Unfortunately, this limits their ability to relate to the characters who, as a result, are two-dimensional types (bimbo, closeted hard man) with whom the audience can feel little sympathy. The authors give us a few practical details on how casinos entrap novice gamblers with the initial promise of a cheap night out but show little insight into the seductive appeal of gambling that drives some people towards self-destruction.
The play does not work very well as a narrative. With lip-smacking relish a demonic croupier tells cautionary tales of three of his customers. None of the stories are particularly satisfying. The opening tale is simplistic in outlining how an innocent night out leads a businesswoman to a sticky end.
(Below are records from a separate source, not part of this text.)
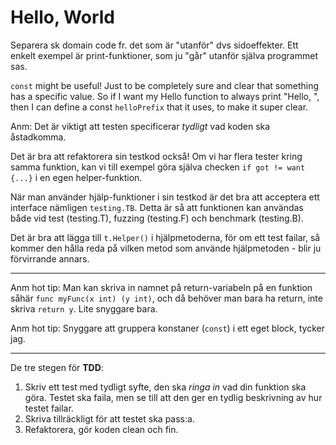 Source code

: # Hello, World

Separera sk domain code fr. det som är "utanför" dvs sidoeffekter. Ett enkelt exempel är print-funktioner, som ju "går" utanför själva programmet sas. 

`const` might be useful! Just to be completely sure and clear that something has a specific value. So if I want my Hello function to always print "Hello, ", then I can define a const `helloPrefix` that it uses, to make it super clear.

Anm: Det är viktigt att testen specificerar *tydligt* vad koden ska åstadkomma.

Det är bra att refaktorera sin testkod också! Om vi har flera tester kring samma funktion, kan vi till exempel göra själva checken `if got != want {...}` i en egen helper-funktion. 

När man använder hjälp-funktioner i sin testkod är det bra att acceptera ett interface nämligen `testing.TB`. Detta är så att funktionen kan användas både vid test (testing.T), fuzzing (testing.F) och benchmark (testing.B).

Det är bra att lägga till `t.Helper()` i hjälpmetoderna, för om ett test failar, så kommer den hålla reda på vilken metod som använde hjälpmetoden - blir ju förvirrande annars. 

---

Anm hot tip: Man kan skriva in namnet på return-variabeln på en funktion såhär `func myFunc(x int) (y int)`, och då behöver man bara ha return, inte skriva `return y`. Lite snyggare bara.

Anm hot tip: Snyggare att gruppera konstaner (`const`) i ett eget block, tycker jag. 

---

De tre stegen för **TDD**: 
1. Skriv ett test med tydligt syfte, den ska *ringa in* vad din funktion ska göra. Testet ska faila, men se till att den ger en tydlig beskrivning av hur testet failar. 
2. Skriva tillräckligt för att testet ska pass:a. 
3. Refaktorera, gör koden clean och fin. 
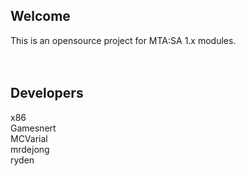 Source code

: ## Welcome ##
This is an opensource project for MTA:SA 1.x modules.<br />
<br />
<br />
## Developers ##
x86<br />
Gamesnert<br />
MCVarial<br />
mrdejong<br />
ryden<br />
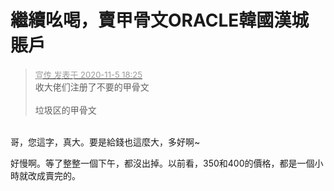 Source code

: # 繼續吆喝，賣甲骨文ORACLE韓國漢城賬戶


<div class="quote"><blockquote><font size="2"><a href="https://www.hostloc.com/forum.php?mod=redirect&amp;goto=findpost&amp;pid=9407926&amp;ptid=762749" target="_blank"><font color="#999999">宣传 发表于 2020-11-5 18:25</font></a></font><br />
收大佬们注册了不要的甲骨文<br />
<br />
垃圾区的甲骨文</blockquote></div><br />
哥，您這字，真大。要是給錢也這麼大，多好啊~

好慢啊。等了整整一個下午，都沒出掉。以前看，350和400的價格，都是一個小時就改成賣完的。
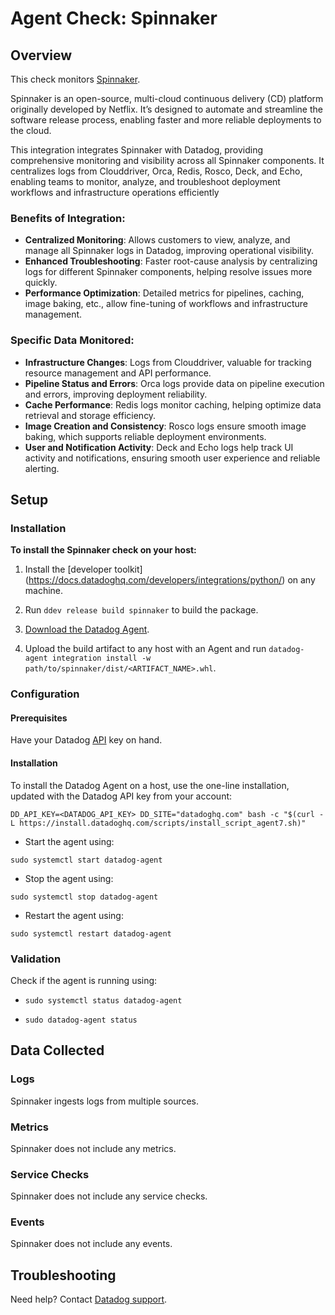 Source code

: # Agent Check: Spinnaker

## Overview

This check monitors [Spinnaker][1].

Spinnaker is an open-source, multi-cloud continuous delivery (CD) platform originally developed by Netflix. It’s designed to automate and streamline the software release process, enabling faster and more reliable deployments to the cloud.

This integration integrates Spinnaker with Datadog, providing comprehensive monitoring and visibility across all Spinnaker components. It centralizes logs from Clouddriver, Orca, Redis, Rosco, Deck, and Echo, enabling teams to monitor, analyze, and troubleshoot deployment workflows and infrastructure operations efficiently

### Benefits of Integration:

- **Centralized Monitoring**: Allows customers to view, analyze, and manage all Spinnaker logs in Datadog, improving operational visibility.
- **Enhanced Troubleshooting**: Faster root-cause analysis by centralizing logs for different Spinnaker components, helping resolve issues more quickly.
- **Performance Optimization**: Detailed metrics for pipelines, caching, image baking, etc., allow fine-tuning of workflows and infrastructure management.

### Specific Data Monitored:

- **Infrastructure Changes**: Logs from Clouddriver, valuable for tracking resource management and API performance.
- **Pipeline Status and Errors**: Orca logs provide data on pipeline execution and errors, improving deployment reliability.
- **Cache Performance**: Redis logs monitor caching, helping optimize data retrieval and storage efficiency.
- **Image Creation and Consistency**: Rosco logs ensure smooth image baking, which supports reliable deployment environments.
- **User and Notification Activity**: Deck and Echo logs help track UI activity and notifications, ensuring smooth user experience and reliable alerting.

## Setup

### Installation

**To install the Spinnaker check on your host:**


1. Install the [developer toolkit]
(https://docs.datadoghq.com/developers/integrations/python/)
 on any machine.

2. Run `ddev release build spinnaker` to build the package.

3. [Download the Datadog Agent][2].

4. Upload the build artifact to any host with an Agent and
 run 
`datadog-agent integration install -w
 path/to/spinnaker/dist/<ARTIFACT_NAME>.whl`.

### Configuration

#### Prerequisites

Have your Datadog [API][10] key on hand.

#### Installation
To install the Datadog Agent on a host, use the one-line installation, updated with the Datadog API key from your account:

`DD_API_KEY=<DATADOG_API_KEY> DD_SITE="datadoghq.com" bash -c "$(curl -L https://install.datadoghq.com/scripts/install_script_agent7.sh)"`

- Start the agent using:

`sudo systemctl start datadog-agent`

- Stop the agent using:

`sudo systemctl stop datadog-agent`

- Restart the agent using:

`sudo systemctl restart datadog-agent`


### Validation

Check if the agent is running using: 
- `sudo systemctl status datadog-agent`

- `sudo datadog-agent status`

## Data Collected

### Logs

Spinnaker ingests logs from multiple sources.

### Metrics

Spinnaker does not include any metrics.

### Service Checks

Spinnaker does not include any service checks.

### Events

Spinnaker does not include any events.

## Troubleshooting

Need help? Contact [Datadog support][3].

[1]: **LINK_TO_INTEGRATION_SITE**
[2]: https://app.datadoghq.com/account/settings/agent/latest
[3]: https://docs.datadoghq.com/agent/kubernetes/integrations/
[4]: https://github.com/DataDog/integrations-extras/blob/master/spinnaker/datadog_checks/spinnaker/data/conf.yaml.example
[5]: https://docs.datadoghq.com/agent/guide/agent-commands/#start-stop-and-restart-the-agent
[6]: https://docs.datadoghq.com/agent/guide/agent-commands/#agent-status-and-information
[7]: https://github.com/DataDog/integrations-extras/blob/master/spinnaker/metadata.csv
[8]: https://github.com/DataDog/integrations-extras/blob/master/spinnaker/assets/service_checks.json
[9]: https://docs.datadoghq.com/help/
[10]: https://app.datadoghq.com/organization-settings/api-keys?_gl=1*ek9ow0*_gcl_au*MTgxNDQ0MjA4Ni4xNzI1NDQwNjkw*_ga*MTg1OTA0NDgzLjE3MjgyODMwOTQ.*_ga_KN80RDFSQK*MTczMDcxNjc0Ni45LjAuMTczMDcxNjc0Ni4wLjAuMjAyMDM0NjYxNQ..*_fplc*JTJCMGolMkY5OVYyJTJGMEUxaE1EUzUlMkJqcEExcUJJMTRiT2R6ZTg5clpqNmdraHJQJTJCbVFMaFAzcHVXS0ZSdE13OVZWMlA2RUllYTRCVW1od0d0JTJCRUhzUEJXaVFucDFja0NacWk4V1pvamJOejFVUUR2QVVKdlI1WVd2azNuSEY1YzR3JTNEJTNE

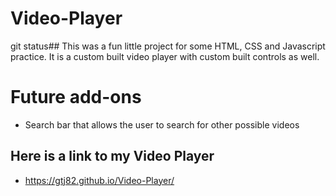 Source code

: # Video-Player

git status## This was a fun little project for some HTML, CSS and Javascript practice. It is a custom built video player with custom built controls as well.

# Future add-ons
* Search bar that allows the user to search for other possible videos

## Here is a link to my Video Player
* https://gtj82.github.io/Video-Player/
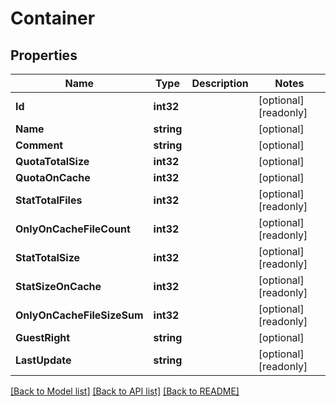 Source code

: # Container

## Properties

Name | Type | Description | Notes
------------ | ------------- | ------------- | -------------
**Id** | **int32** |  | [optional] [readonly] 
**Name** | **string** |  | [optional] 
**Comment** | **string** |  | [optional] 
**QuotaTotalSize** | **int32** |  | [optional] 
**QuotaOnCache** | **int32** |  | [optional] 
**StatTotalFiles** | **int32** |  | [optional] [readonly] 
**OnlyOnCacheFileCount** | **int32** |  | [optional] [readonly] 
**StatTotalSize** | **int32** |  | [optional] [readonly] 
**StatSizeOnCache** | **int32** |  | [optional] [readonly] 
**OnlyOnCacheFileSizeSum** | **int32** |  | [optional] [readonly] 
**GuestRight** | **string** |  | [optional] 
**LastUpdate** | **string** |  | [optional] [readonly] 

[[Back to Model list]](../README.md#documentation-for-models) [[Back to API list]](../README.md#documentation-for-api-endpoints) [[Back to README]](../README.md)


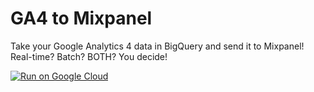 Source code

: # GA4 to Mixpanel

Take your Google Analytics 4 data in BigQuery and send it to Mixpanel! Real-time? Batch? BOTH? You decide!

[![Run on Google Cloud](https://deploy.cloud.run/button.svg)](https://deploy.cloud.run) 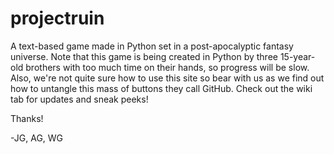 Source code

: # projectruin
A text-based game made in Python set in a post-apocalyptic fantasy universe.
Note that this game is being created in Python by three 15-year-old brothers with too much time on their hands,
so progress will be slow. Also, we're not quite sure how to use this site so bear with us as we find out how to 
untangle this mass of buttons they call GitHub.
Check out the wiki tab for updates and sneak peeks!

Thanks!

-JG, AG, WG
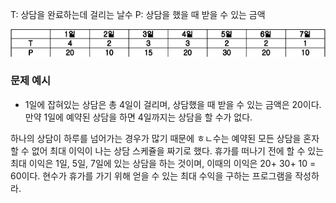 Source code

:  T: 상담을 완료하는데 걸리는 날수
 P: 상담을 했을 때 받을 수 있는 금액

 <img src="./holiday.png" width = "100%" height="70%">

 ### 문제 예시
 - 1일에 잡혀있는 상담은 총 4일이 걸리며, 상담했을 때 받을 수 있는 금액은 20이다. 
 만약 1일에 예약된 상담을 하면 4일까지는 상담을 할 수가 없다.

 하나의 상담이  하루를 넘어가는 경우가 많기 때문에 ㅎㄴ수는 예약된 모든 상담을 혼자 할 수 없어 최대 이익이 나는 상담 스케쥴을 짜기로 했다.
 휴가를 떠나기 전에 할 수 있는 최대 이익은 1일, 5일, 7일에 있는 상담을 하는 것이며, 이때의 이익은 20+ 30+ 10 = 60이다.
 현수가 휴가를 가기 위해 얻을 수 있는 최대 수익을 구하는 프로그램을 작성하라.

  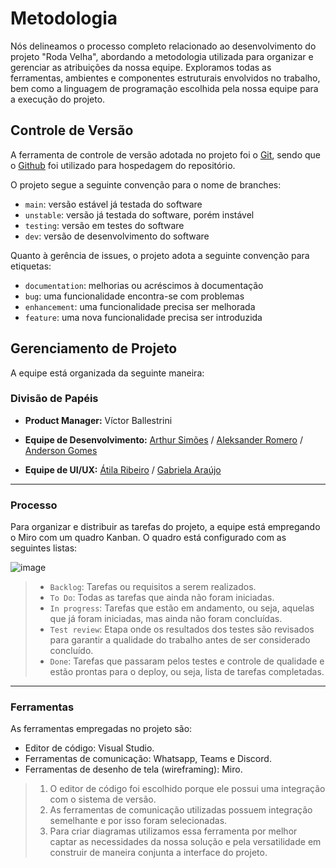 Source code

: 
# Metodologia

Nós delineamos o processo completo relacionado ao desenvolvimento do projeto "Roda Velha", abordando a metodologia utilizada para organizar e gerenciar as atribuições da nossa equipe.
Exploramos todas as ferramentas, ambientes e componentes estruturais envolvidos no trabalho, bem como a linguagem de programação escolhida pela nossa equipe para a execução do projeto.

## Controle de Versão

A ferramenta de controle de versão adotada no projeto foi o
[Git](https://git-scm.com/), sendo que o [Github](https://github.com)
foi utilizado para hospedagem do repositório.

O projeto segue a seguinte convenção para o nome de branches:

- `main`: versão estável já testada do software
- `unstable`: versão já testada do software, porém instável
- `testing`: versão em testes do software
- `dev`: versão de desenvolvimento do software

Quanto à gerência de issues, o projeto adota a seguinte convenção para
etiquetas:

- `documentation`: melhorias ou acréscimos à documentação
- `bug`: uma funcionalidade encontra-se com problemas
- `enhancement`: uma funcionalidade precisa ser melhorada
- `feature`: uma nova funcionalidade precisa ser introduzida

## Gerenciamento de Projeto

A equipe está organizada da seguinte maneira:

### Divisão de Papéis

- **Product Manager:** Víctor Ballestrini

- **Equipe de Desenvolvimento:** [Arthur Simões](https://github.com/ArthurSimoess) / [Aleksander Romero](https://github.com/AleksanderRomero) / [Anderson Gomes](https://github.com/Dinhoop)

- **Equipe de UI/UX:** [Átila Ribeiro](https://github.com/atilaedu1) / [Gabriela Araújo](https://github.com/araujogabrielaa)

---

### Processo

Para organizar e distribuir as tarefas do projeto, a equipe está empregando o Miro com um quadro Kanban. O quadro está configurado com as seguintes listas:

![image](https://github.com/ICEI-PUC-Minas-PMV-ADS/pmv-ads-2024-1-e2-proj-int-t8-pmv-ads-2024-1-e2-roda-velha/assets/145074016/592291f0-ea15-44b3-b70f-25db1a54d85a)

> - `Backlog`: Tarefas ou requisitos a serem realizados.
> - `To Do`: Todas as tarefas que ainda não foram iniciadas.
> - `In progress`: Tarefas que estão em andamento, ou seja, aquelas que já foram iniciadas, mas ainda não foram concluídas.
> - `Test review`: Etapa onde os resultados dos testes são revisados para garantir a qualidade do trabalho antes de ser considerado concluído.
> - `Done`: Tarefas que passaram pelos testes e controle de qualidade e estão prontas para o deploy, ou seja, lista de tarefas completadas.

---

### Ferramentas

As ferramentas empregadas no projeto são:

- Editor de código: Visual Studio.
- Ferramentas de comunicação: Whatsapp, Teams e Discord.
- Ferramentas de desenho de tela (wireframing): Miro.

> 1. O editor de código foi escolhido porque ele possui uma integração com o sistema de versão.
> 2. As ferramentas de comunicação utilizadas possuem integração semelhante e por isso foram selecionadas.
> 3. Para criar diagramas utilizamos essa ferramenta por melhor captar as necessidades da nossa solução e pela versatilidade em construir de maneira conjunta a interface do projeto.
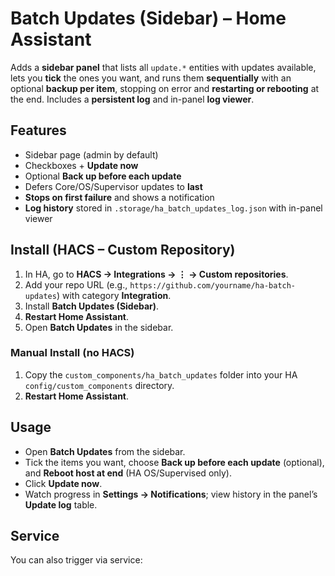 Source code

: # Batch Updates (Sidebar) – Home Assistant

Adds a **sidebar panel** that lists all `update.*` entities with updates available, lets you **tick** the ones you want, and runs them **sequentially** with an optional **backup per item**, stopping on error and **restarting or rebooting** at the end. Includes a **persistent log** and in-panel **log viewer**.

## Features
- Sidebar page (admin by default)
- Checkboxes + **Update now**
- Optional **Back up before each update**
- Defers Core/OS/Supervisor updates to **last**
- **Stops on first failure** and shows a notification
- **Log history** stored in `.storage/ha_batch_updates_log.json` with in-panel viewer

## Install (HACS – Custom Repository)
1. In HA, go to **HACS → Integrations → ⋮ → Custom repositories**.
2. Add your repo URL (e.g., `https://github.com/yourname/ha-batch-updates`) with category **Integration**.
3. Install **Batch Updates (Sidebar)**.
4. **Restart Home Assistant**.
5. Open **Batch Updates** in the sidebar.

### Manual Install (no HACS)
1. Copy the `custom_components/ha_batch_updates` folder into your HA `config/custom_components` directory.
2. **Restart Home Assistant**.

## Usage
- Open **Batch Updates** from the sidebar.
- Tick the items you want, choose **Back up before each update** (optional), and **Reboot host at end** (HA OS/Supervised only).
- Click **Update now**.
- Watch progress in **Settings → Notifications**; view history in the panel’s **Update log** table.

## Service
You can also trigger via service:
The second is more calculating and the third seems to have little to do with the theme of gambling.
As well as co-writing the script relative newcomer Moran, who delivers a committed performance, portrays all of the characters. Despite the quality of his work his difficulty in relating to some of the characters shows in his performance. His mincing interpretation of Mary as a bimbo does not accord with the character’s success as a businesswoman. On the other hand his bestial Big Baz is spot-on.
At times Moran’s enthusiasm overwhelms clarity. The rapidity of his speech requires you to concentrate on hearing, rather than understanding the lines. Director Graham Easterlow creates a restless pace that sends Moran rushing around the stage. Whilst this technique catches the fevered excitement of gambling it limits the extent to which the audience can concentrate on the play.
Tales from the Blackjack is a fine introduction to a fresh new acting talent but the curious lack of empathy for the characters and apparent distaste for the subject limits audience involvement.